I have a problem where I am supposed to analyze the Steiner tree problem by doing the following 3 steps.

1) Look up what the Steiner tree problem is.

2) Find a polynomial time reduction to it from one of these 8 known NP-complete problems:

• 3-col
• subset-sum
• clique
• hampath
• Uhampath
• sat
• 3-sat
• vertex-cover.

3) Prove that it is NP-complete.

---

My first problem is that I don't understand what the Steiner tree problem is. I can't find the problem anywhere. Wikipedia has a page on it, but doesn't really describe it in simple terms.

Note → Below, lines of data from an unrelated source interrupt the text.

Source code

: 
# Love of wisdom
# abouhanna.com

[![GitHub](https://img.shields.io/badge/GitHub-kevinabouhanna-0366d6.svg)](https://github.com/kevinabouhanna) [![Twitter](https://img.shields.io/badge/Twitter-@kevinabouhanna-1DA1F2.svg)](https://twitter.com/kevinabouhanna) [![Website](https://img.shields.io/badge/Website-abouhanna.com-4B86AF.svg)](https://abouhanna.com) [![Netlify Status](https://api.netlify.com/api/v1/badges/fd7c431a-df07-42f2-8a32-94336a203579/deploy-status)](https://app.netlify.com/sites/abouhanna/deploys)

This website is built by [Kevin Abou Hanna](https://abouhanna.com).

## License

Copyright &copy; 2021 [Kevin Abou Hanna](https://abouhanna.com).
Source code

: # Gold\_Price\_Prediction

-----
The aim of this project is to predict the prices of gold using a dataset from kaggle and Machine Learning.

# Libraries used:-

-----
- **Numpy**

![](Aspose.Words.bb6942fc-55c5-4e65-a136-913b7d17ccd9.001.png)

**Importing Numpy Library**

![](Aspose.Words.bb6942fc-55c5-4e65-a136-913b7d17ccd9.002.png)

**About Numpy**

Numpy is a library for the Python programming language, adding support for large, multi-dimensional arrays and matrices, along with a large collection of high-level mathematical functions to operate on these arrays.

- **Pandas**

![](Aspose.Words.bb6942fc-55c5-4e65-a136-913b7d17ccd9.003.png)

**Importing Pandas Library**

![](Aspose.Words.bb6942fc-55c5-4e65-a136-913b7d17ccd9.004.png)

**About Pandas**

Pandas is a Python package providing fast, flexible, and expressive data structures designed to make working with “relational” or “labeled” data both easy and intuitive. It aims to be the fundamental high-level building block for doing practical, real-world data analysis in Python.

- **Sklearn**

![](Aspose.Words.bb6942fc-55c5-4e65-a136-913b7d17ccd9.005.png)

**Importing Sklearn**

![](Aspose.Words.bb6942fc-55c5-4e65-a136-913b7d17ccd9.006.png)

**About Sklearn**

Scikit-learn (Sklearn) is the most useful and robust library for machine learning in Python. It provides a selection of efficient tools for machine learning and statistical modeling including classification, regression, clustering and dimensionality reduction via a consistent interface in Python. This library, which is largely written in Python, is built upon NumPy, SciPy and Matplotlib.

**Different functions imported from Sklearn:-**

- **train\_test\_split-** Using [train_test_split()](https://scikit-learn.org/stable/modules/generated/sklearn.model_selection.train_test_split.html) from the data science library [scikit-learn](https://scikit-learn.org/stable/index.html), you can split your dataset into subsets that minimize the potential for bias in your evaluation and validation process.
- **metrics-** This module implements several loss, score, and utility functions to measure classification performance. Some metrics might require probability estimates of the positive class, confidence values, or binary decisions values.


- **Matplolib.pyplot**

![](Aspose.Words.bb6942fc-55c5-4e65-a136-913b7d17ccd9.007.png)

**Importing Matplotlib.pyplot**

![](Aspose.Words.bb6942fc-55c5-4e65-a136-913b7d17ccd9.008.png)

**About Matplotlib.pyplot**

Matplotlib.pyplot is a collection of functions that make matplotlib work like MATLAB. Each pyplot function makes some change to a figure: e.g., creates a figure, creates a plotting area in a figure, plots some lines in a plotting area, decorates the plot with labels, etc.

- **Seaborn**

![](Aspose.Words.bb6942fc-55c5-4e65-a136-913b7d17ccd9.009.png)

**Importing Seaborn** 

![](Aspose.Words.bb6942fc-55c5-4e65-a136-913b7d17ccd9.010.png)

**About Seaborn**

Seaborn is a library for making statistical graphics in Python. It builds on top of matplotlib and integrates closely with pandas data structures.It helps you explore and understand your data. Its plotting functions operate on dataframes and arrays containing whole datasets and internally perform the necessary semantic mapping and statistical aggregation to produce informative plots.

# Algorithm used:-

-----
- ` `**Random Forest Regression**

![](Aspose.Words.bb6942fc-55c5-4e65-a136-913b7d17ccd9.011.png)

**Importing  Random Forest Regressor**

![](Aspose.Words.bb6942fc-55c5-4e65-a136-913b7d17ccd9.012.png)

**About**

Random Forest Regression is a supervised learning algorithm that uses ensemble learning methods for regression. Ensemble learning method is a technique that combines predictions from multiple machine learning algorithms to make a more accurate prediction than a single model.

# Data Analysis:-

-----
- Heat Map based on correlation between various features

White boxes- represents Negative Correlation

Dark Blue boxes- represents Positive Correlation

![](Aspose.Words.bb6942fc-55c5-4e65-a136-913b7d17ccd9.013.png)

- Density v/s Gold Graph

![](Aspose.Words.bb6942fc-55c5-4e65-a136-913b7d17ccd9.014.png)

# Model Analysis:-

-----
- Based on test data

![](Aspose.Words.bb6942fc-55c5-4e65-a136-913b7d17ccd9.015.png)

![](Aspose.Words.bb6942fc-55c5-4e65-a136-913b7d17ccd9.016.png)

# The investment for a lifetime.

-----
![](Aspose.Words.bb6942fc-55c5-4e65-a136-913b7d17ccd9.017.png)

Can anyone help me out on this, and also give me hints for number 1, 2 and 3?

Answer 1

Short answer: You are given a graph with some special vertices, and are asked to connected them using as few (or cheap) edges as possible. By connecting them, we mean that you will use only those edges.

More formally, you are given a graph $G = (V,E)$ and a set $S \subseteq V$ of vertices. These vertices are often refered to as terminals. You are also given some number $k \in \mathbb{N}$.

I ask you now: Can you find a set of edges $F \subseteq E$ such that (a) $|F| \leq k$ and (b) in the graph $G' = (V, F)$, $S$ belongs to the same connected component.

Now, if such a set $F$ exists and you take a subset minimal $F'$, the graph $G' = (V,F')$ is a forest, and the component containing $S$ is called a Steiner tree.

This is the unweighted decision version. It is not hard to come up with the optimization or weighted version. The weights are on the edges.

Edit: When it comes to your next question, I would go for Vertex Cover. Hint: Subdivide every edge and make the new vertices the terminals. Then the number of edges in a Steiner tree is some function of the $E$ and the number of vertices in the vertex cover in the original graph.

And to show that the problem is in NP should be quite easy.